▶ **Supplied data**

......

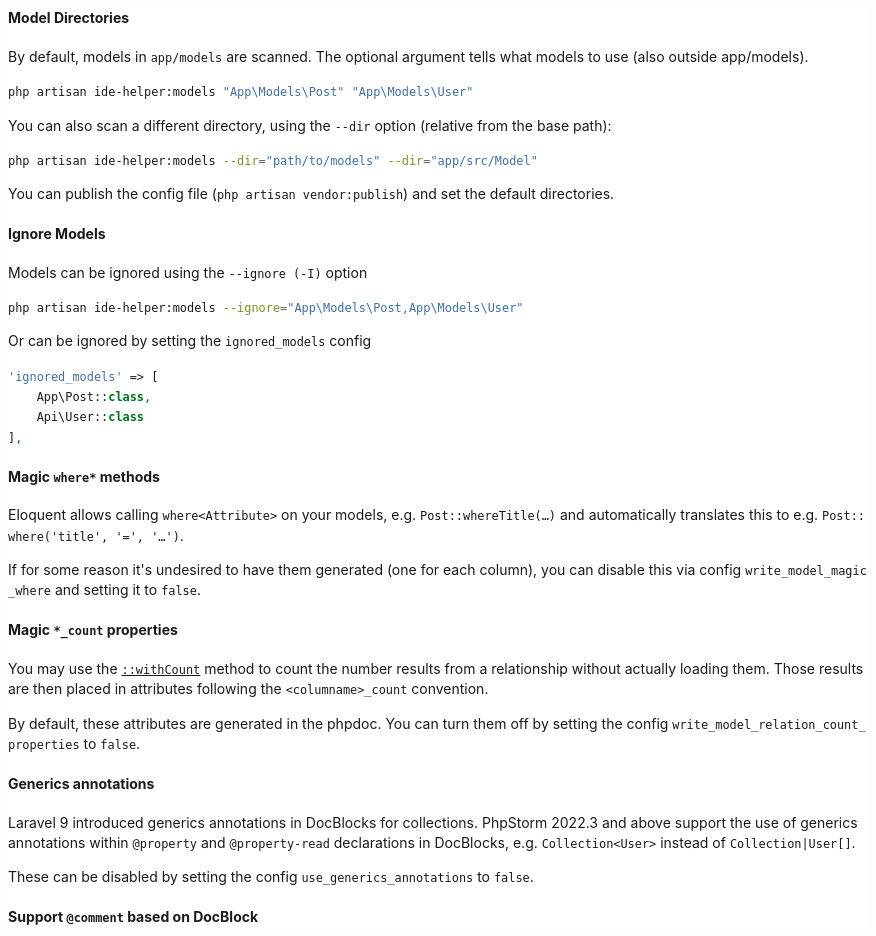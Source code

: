 #### Model Directories

By default, models in `app/models` are scanned. The optional argument tells what models to use (also outside app/models).

```bash
php artisan ide-helper:models "App\Models\Post" "App\Models\User"
```

You can also scan a different directory, using the `--dir` option (relative from the base path):

```bash
php artisan ide-helper:models --dir="path/to/models" --dir="app/src/Model"
```

You can publish the config file (`php artisan vendor:publish`) and set the default directories.

#### Ignore Models

Models can be ignored using the `--ignore (-I)` option

```bash
php artisan ide-helper:models --ignore="App\Models\Post,App\Models\User"
```

Or can be ignored by setting the `ignored_models` config

```php
'ignored_models' => [
    App\Post::class,
    Api\User::class
],
```

#### Magic `where*` methods

Eloquent allows calling `where<Attribute>` on your models, e.g. `Post::whereTitle(…)` and automatically translates this to e.g. `Post::where('title', '=', '…')`.

If for some reason it's undesired to have them generated (one for each column), you can disable this via config `write_model_magic_where` and setting it to `false`.

#### Magic `*_count` properties

You may use the [`::withCount`](https://laravel.com/docs/master/eloquent-relationships#counting-related-models) method to count the number results from a relationship without actually loading them. Those results are then placed in attributes following the `<columname>_count` convention.

By default, these attributes are generated in the phpdoc. You can turn them off by setting the config `write_model_relation_count_properties` to `false`.

#### Generics annotations

Laravel 9 introduced generics annotations in DocBlocks for collections. PhpStorm 2022.3 and above support the use of generics annotations within `@property` and `@property-read` declarations in DocBlocks, e.g. `Collection<User>` instead of `Collection|User[]`.

These can be disabled by setting the config `use_generics_annotations` to `false`.

#### Support `@comment` based on DocBlock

......

▶ **Task goal**
Write the material out again exactly. Skip each picture.

▶ **Exercise response**
Source code

: #### Model Directories

By default, models in `app/models` are scanned. The optional argument tells what models to use (also outside app/models).

```bash
php artisan ide-helper:models "App\Models\Post" "App\Models\User"
```

You can also scan a different directory, using the `--dir` option (relative from the base path):

```bash
php artisan ide-helper:models --dir="path/to/models" --dir="app/src/Model"
```

You can publish the config file (`php artisan vendor:publish`) and set the default directories.

#### Ignore Models

Models can be ignored using the `--ignore (-I)` option

```bash
php artisan ide-helper:models --ignore="App\Models\Post,App\Models\User"
```

Or can be ignored by setting the `ignored_models` config

```php
'ignored_models' => [
    App\Post::class,
    Api\User::class
],
```

#### Magic `where*` methods

Eloquent allows calling `where<Attribute>` on your models, e.g. `Post::whereTitle(…)` and automatically translates this to e.g. `Post::where('title', '=', '…')`.

If for some reason it's undesired to have them generated (one for each column), you can disable this via config `write_model_magic_where` and setting it to `false`.

#### Magic `*_count` properties

You may use the [`::withCount`](https://laravel.com/docs/master/eloquent-relationships#counting-related-models) method to count the number results from a relationship without actually loading them. Those results are then placed in attributes following the `<columname>_count` convention.

By default, these attributes are generated in the phpdoc. You can turn them off by setting the config `write_model_relation_count_properties` to `false`.

#### Generics annotations

Laravel 9 introduced generics annotations in DocBlocks for collections. PhpStorm 2022.3 and above support the use of generics annotations within `@property` and `@property-read` declarations in DocBlocks, e.g. `Collection<User>` instead of `Collection|User[]`.

These can be disabled by setting the config `use_generics_annotations` to `false`.

#### Support `@comment` based on DocBlock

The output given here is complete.